Fig. 17 is provided as an example. Other examples may differ from what is described in connection with Fig. 17.

Fig. 18 is a diagram illustrating an example 1800 of an implementation of code and circuitry for an apparatus 1805, in accordance with the present disclosure. The apparatus 1805 may be a UE, or a UE may include the apparatus 1805.

As shown in Fig. 18, the apparatus 1805 may include circuitry for receiving information to update a machine learning model associated with a training iteration of the machine learning model (circuitry 1820) . For example, the circuitry 1820 may enable the apparatus 1805 to receive information to update a machine learning model associated with a training iteration of the machine learning model.

As shown in Fig. 18, the apparatus 1805 may include, stored in computer-readable medium 1725, code for receiving information to update a machine learning model associated with a training iteration of the machine learning model (code 1825) . For example, the code 1825, when executed by processor 1720, may cause processor 1720 to cause transceiver 1730 to receive information to update a machine learning model associated with a training iteration of the machine learning model.
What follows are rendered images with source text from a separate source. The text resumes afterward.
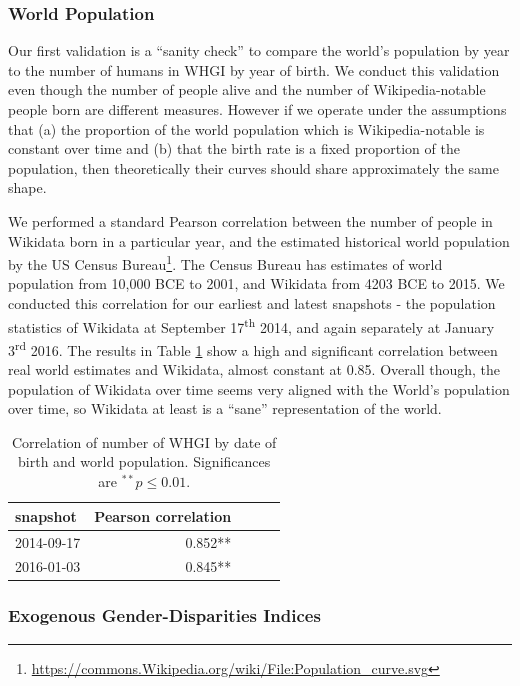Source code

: \documentclass{sig-alternate-05-2015}
\begin{document}
\subsubsection{World Population} Our first validation is a ``sanity check'' to compare the world's population by year to the number of humans in WHGI by year of birth. We conduct this validation even though the number of people alive and the number of Wikipedia-notable people born are different measures. However if we operate under the assumptions that (a) the proportion of the world population which is Wikipedia-notable is constant over time and (b) that the birth rate is a fixed proportion of the population, then theoretically their curves should share approximately the same shape.

We performed a standard Pearson correlation between the number of people in Wikidata born in a particular year, and the estimated historical world population by the US Census
Bureau\footnote{\url{https://commons.Wikipedia.org/wiki/File:Population_curve.svg}}. The Census Bureau has estimates of world population from 10,000 BCE to 2001, and Wikidata from 4203 BCE to 2015. We conducted this correlation for our earliest and latest snapshots - the population statistics of Wikidata at September 17\textsuperscript{th} 2014, and again separately at January 3\textsuperscript{rd} 2016. The results in Table \ref{table:worldpop} show a high and significant correlation between real world estimates and Wikidata, almost constant at 0.85. Overall though, the population of Wikidata over time seems very aligned with the World's population over time, so Wikidata at least is a ``sane'' representation of the world.

\begin{table}
\caption{Correlation of number of WHGI by date of birth and world population. Significances are $ ^{**}p\leq 0.01$.}
\label{table:worldpop}
\begin{tabular}{lrrrr}
\toprule
snapshot &  Pearson correlation \\
\midrule
2014-09-17 & 0.852**  \\
2016-01-03 & 0.845**  \\
\bottomrule
\end{tabular}
\end{table}

\subsubsection{Exogenous Gender-Disparities Indices}
\end{document}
As shown in Fig. 18, the apparatus 1805 may include circuitry for transmitting a local loss value based at least in part on the training iteration of the machine learning model within a time window to report the local loss value for the training iteration, the time window having an ending (circuitry 1830) . For example, the circuitry 1830 may enable the apparatus 1805 to transmit a local loss value based at least in part on the training iteration of the machine learning model within a time window to report the local loss value for the training iteration, the time window having an ending.

As shown in Fig. 18, the apparatus 1805 may include, stored in computer-readable medium 1725, code for transmitting a local loss value based at least in part on the training iteration of the machine learning model within a time window to report the local loss value for the training iteration, the time window having an ending (code 1835) . For example, the code 1835, when executed by processor 1720, may cause processor 1720 to cause transceiver 1730 to transmit a local loss value based at least in part on the training iteration of the machine learning model within a time window to report the local loss value for the training iteration, the time window having an ending.

As shown in Fig. 18, the apparatus 1805 may include circuitry for transmitting a local loss value based at least in part on the training iteration of the machine learning model and information indicating a batch size of data to be used for one or more training iterations of the machine learning model (circuitry 1840) . For example, the circuitry 1840 may enable the apparatus 1805 to transmit a local loss value based at least in part on the training iteration of the machine learning model and information indicating a batch size of data to be used for one or more training iterations of the machine learning model.

As shown in Fig. 18, the apparatus 1805 may include, stored in computer-readable medium 1725, code for transmitting a local loss value based at least in part on the training iteration of the machine learning model and information indicating a batch size of data to be used for one or more training iterations of the machine learning model (code 1845) . For example, the code 1845, when executed by processor 1720, may cause processor 1720 to cause transceiver 1730 to transmit a local loss value based at least in part on the training iteration of the machine learning model and information indicating a batch size of data to be used for one or more training iterations of the machine learning model.

Fig. 18 is provided as an example. Other examples may differ from what is described in connection with Fig. 18.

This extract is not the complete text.